You are right and You do right, GOD;
Your decisions are right on target.
You rightly instruct us in how to live
ever faithful to You. –Psalm 119:129-139 (The Message)
Psalm 119 rivets me. Yesterday, in desperate need to hear God, I scoured His Word and found my voice in Psalm 119. I read it and re-read it in my beat-up, old metal NLT Bible that I know and love. Then I found my NKJV Study Bible and read it again. Then, for kicks, I pulled out The Message version that I bought on-sale several years back and read it in there. Now, normally, I don’t read much of The Message version. While I think it’s a great version to get a general overview of stories in the Bible, it’s my least favorite for studying. Nevertheless, once I read Psalm 119 in there, I was captivated. Tears filled my eyes as I discovered the deep cries of my heart translated into words on a page.
Do you ever feel that way? Like you have such deep, aching cries piercing your heart… but you can’t put words to them? And then you read something — a verse, a passage in a book, a poem — and you just want to jump through the roof because that passage you read gave words to the wordless cries of your heart? That’s what Psalm 119 did for me. I couldn’t even trust myself to take a highlighter to it. If I did, I would have, no doubt, highlighted the entire thing. I have a habit of doing that. When I read When Heaven Invades Earth by Bill Johnson for the first time, I highlighted nearly the entire book. When I lent it to a friend at work, I bordered between laughter and tears when she opened it up in front of me and saw every sentence on two whole pages highlighted in different colors. “Uh…. sorry,” I muttered. “Got a little carried away with the highlighter.” A little? ![]()
I feel God’s called me to work for a secular business. And even though, in the natural, it doesn’t seem to tie into what He’s called me to do, I’m excited. I read stories of David and Daniel and Joseph — people God raised up into the high places of worldly systems, and my heart ignites. I read and study their strict devotion to God while working for worldly, ungodly masters and something in me sparks fire. Something in me longs to know the kind of loyalty Daniel had towards such a horrible, morally corrupt ruler, while still maintaining supreme loyalty towards God. I want to work hard serving people I don’t agree with. I want to love people that don’t know the Author of Love. I want to be raised up strategically into high places. I want a worldly business that would otherwise not be blessed to be blessed simply because a child of the King is there, displaying the character and nature of God, interceding on their behalf.
LORD, open the right door for me. I don’t want something easy. Strategically place me exactly where You want me.

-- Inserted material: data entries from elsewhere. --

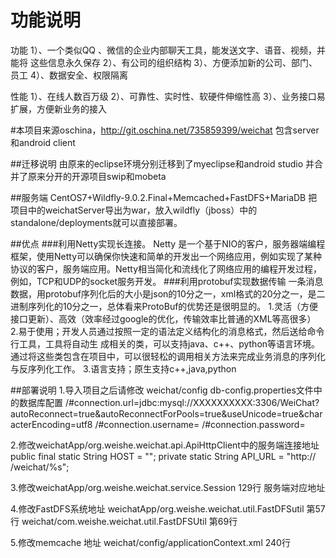 # 功能说明
功能
    1）、一个类似QQ 、微信的企业内部聊天工具，能发送文字、语音、视频，并能将   	这些信息永久保存
    2）、有公司的组织结构
    3）、方便添加新的公司、部门、员工
    4）、数据安全、权限隔离

性能
    1）、在线人数百万级
    2）、可靠性、实时性、软硬件伸缩性高
    3）、业务接口易扩展，方便新业务的接入

#本项目来源oschina，http://git.oschina.net/735859399/weichat
包含server和android client

##迁移说明
由原来的eclipse环境分别迁移到了myeclipse和android studio
并合并了原来分开的开源项目swip和mobeta

##服务端
CentOS7+Wildfly-9.0.2.Final+Memcached+FastDFS+MariaDB
把项目中的weichatServer导出为war，放入wildfly（jboss）中的standalone/deployments就可以直接部署。

##优点
###利用Netty实现长连接。
     Netty 是一个基于NIO的客户，服务器端编程框架，使用Netty可以确保你快速和简单的开发出一个网络应用，例如实现了某种协议的客户，服务端应用。Netty相当简化和流线化了网络应用的编程开发过程，例如，TCP和UDP的socket服务开发。
###利用protobuf实现数据传输
   一条消息数据，用protobuf序列化后的大小是json的10分之一，xml格式的20分之一，是二进制序列化的10分之一，总体看来ProtoBuf的优势还是很明显的。
   1.灵活（方便接口更新）、高效（效率经过google的优化，传输效率比普通的XML等高很多）
   2.易于使用；开发人员通过按照一定的语法定义结构化的消息格式，然后送给命令行工具，工具将自动生   成相关的类，可以支持java、c++、python等语言环境。通过将这些类包含在项目中，可以很轻松的调用相关方法来完成业务消息的序列化与反序列化工作。
   3.语言支持；原生支持c++,java,python
   
##部署说明
1.导入项目之后请修改 weichat/config db-config.properties文件中的数据库配置            /#connection.url=jdbc:mysql://XXXXXXXXXX:3306/WeiChat?autoReconnect=true&autoReconnectForPools=true&useUnicode=true&characterEncoding=utf8
     /#connection.username= 
     /#connection.password=

2.修改weichatApp/org.weishe.weichat.api.ApiHttpClient中的服务端连接地址
     public final static String HOST = "";
     private static String API_URL = "http:// /weichat/%s";

3.修改weichatApp/org.weishe.weichat.service.Session 129行 服务端对应地址

4.修改FastDFS系统地址
     weichatApp/org.weishe.weichat.util.FastDFSutil 第57行 
     weichat/com.weishe.weichat.util.FastDFSUtil 第69行

5.修改memcache 地址
     weichat/config/applicationContext.xml 240行


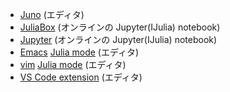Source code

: - [Juno](https://junolab.org) (エディタ)
- [JuliaBox](https://www.juliabox.com) (オンラインの Jupyter(IJulia) notebook)
- [Jupyter](https://try.jupyter.org) (オンラインの Jupyter(IJulia) notebook)
- [Emacs](https://www.gnu.org/software/emacs) [Julia
  mode](https://www.emacswiki.org/emacs/Julia) (エディタ)
- [vim](https://www.vim.org) [Julia
  mode](https://github.com/JuliaLang/julia-vim) (エディタ)
- [VS Code
  extension](https://marketplace.visualstudio.com/items?itemName=julialang.language-julia)
  (エディタ)
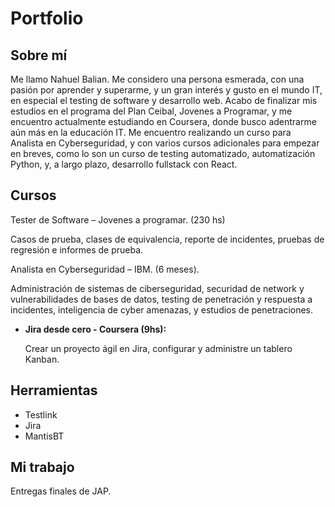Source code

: # Portfolio
## Sobre mí
Me llamo Nahuel Balian. Me considero una persona esmerada, con una pasión por aprender y superarme, y un gran interés y gusto en el mundo IT, en especial el testing de software y desarrollo web.
Acabo de finalizar mis estudios en el programa del Plan Ceibal, Jovenes a Programar, y me encuentro actualmente estudiando en Coursera, donde busco adentrarme aún más en la educación IT. Me encuentro realizando un curso para Analista en Cyberseguridad, y con varios cursos adicionales para empezar en breves, como lo son un curso de testing automatizado, automatización Python, y, a largo plazo, desarrollo fullstack con React.

## Cursos

Tester de Software – Jovenes a programar. (230 hs)

Casos de prueba, clases de equivalencia, reporte de incidentes, pruebas de regresión e informes de prueba.

Analista en Cyberseguridad – IBM. (6 meses).

Administración de sistemas de ciberseguridad, securidad de network y vulnerabilidades de bases de datos, testing de penetración y respuesta a incidentes, inteligencia de cyber amenazas, y estudios de penetraciones.  
  
* **Jira desde cero - Coursera (9hs):**

  Crear un proyecto ágil en Jira, configurar y administre un tablero Kanban.
  
## Herramientas

* Testlink
* Jira
* MantisBT


## Mi trabajo

Entregas finales de JAP.
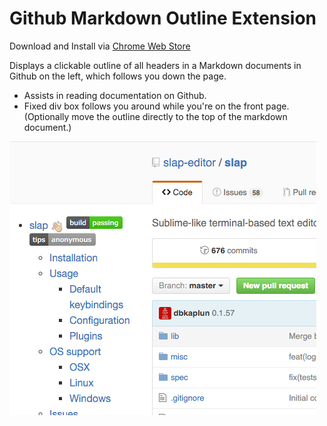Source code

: Github Markdown Outline Extension 
======
Download and Install via [Chrome Web Store](https://chrome.google.com/webstore/detail/github-markdown-outline-e/gccinjjdbfdkkkebfbeipopijjfohfgj)

Displays a clickable outline of all headers in a Markdown documents in Github on the left, which follows you down the page.

* Assists in reading documentation on Github.
* Fixed div box follows you around while you're on the front page. (Optionally move the outline directly to the top of the markdown document.)

![Screenshot](https://raw.githubusercontent.com/dbkaplun/github-markdown-outline-extension/master/screenshot.png)
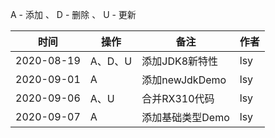 A - 添加 、 D - 删除 、 U - 更新

|     时间    |   操作  |     备注     | 作者 |
|     ----   |   ---- |     ----     |---- |
| 2020-08-19 | A、D、U | 添加JDK8新特性 | lsy |
| 2020-09-01 |    A   | 添加newJdkDemo| lsy |
| 2020-09-06 |   A、U  | 合并RX310代码 | lsy |
| 2020-09-07 |    A   | 添加基础类型Demo| lsy |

Man that is your Psalm! Wowee wow!
”Do you ever feel that way? Like you have such deep, aching cries piercing your heart… but you can’t put words to them? And then you read something — a verse, a passage in a book, a poem — and you just want to jump through the roof because that passage you read gave words to the wordless cries of your heart?”…YES. Often I find my voice in music, but mostly it’s in His Word( which is where I’m running as soon as I’ve pressed’’submit comment”
)
I think precisely because you have that kind of heart, that He is going to use that specifically. I think He gave you those desires because He intends to fulfil them. Whether they seem like a new part of your heart, or whether they you have carried those longings for a long time…they are there now and they are there for a purpose which only He knows. I hope that makes some sense. I’m so honoured to have a best friend who goes where there is no path and blazes a new way with His love.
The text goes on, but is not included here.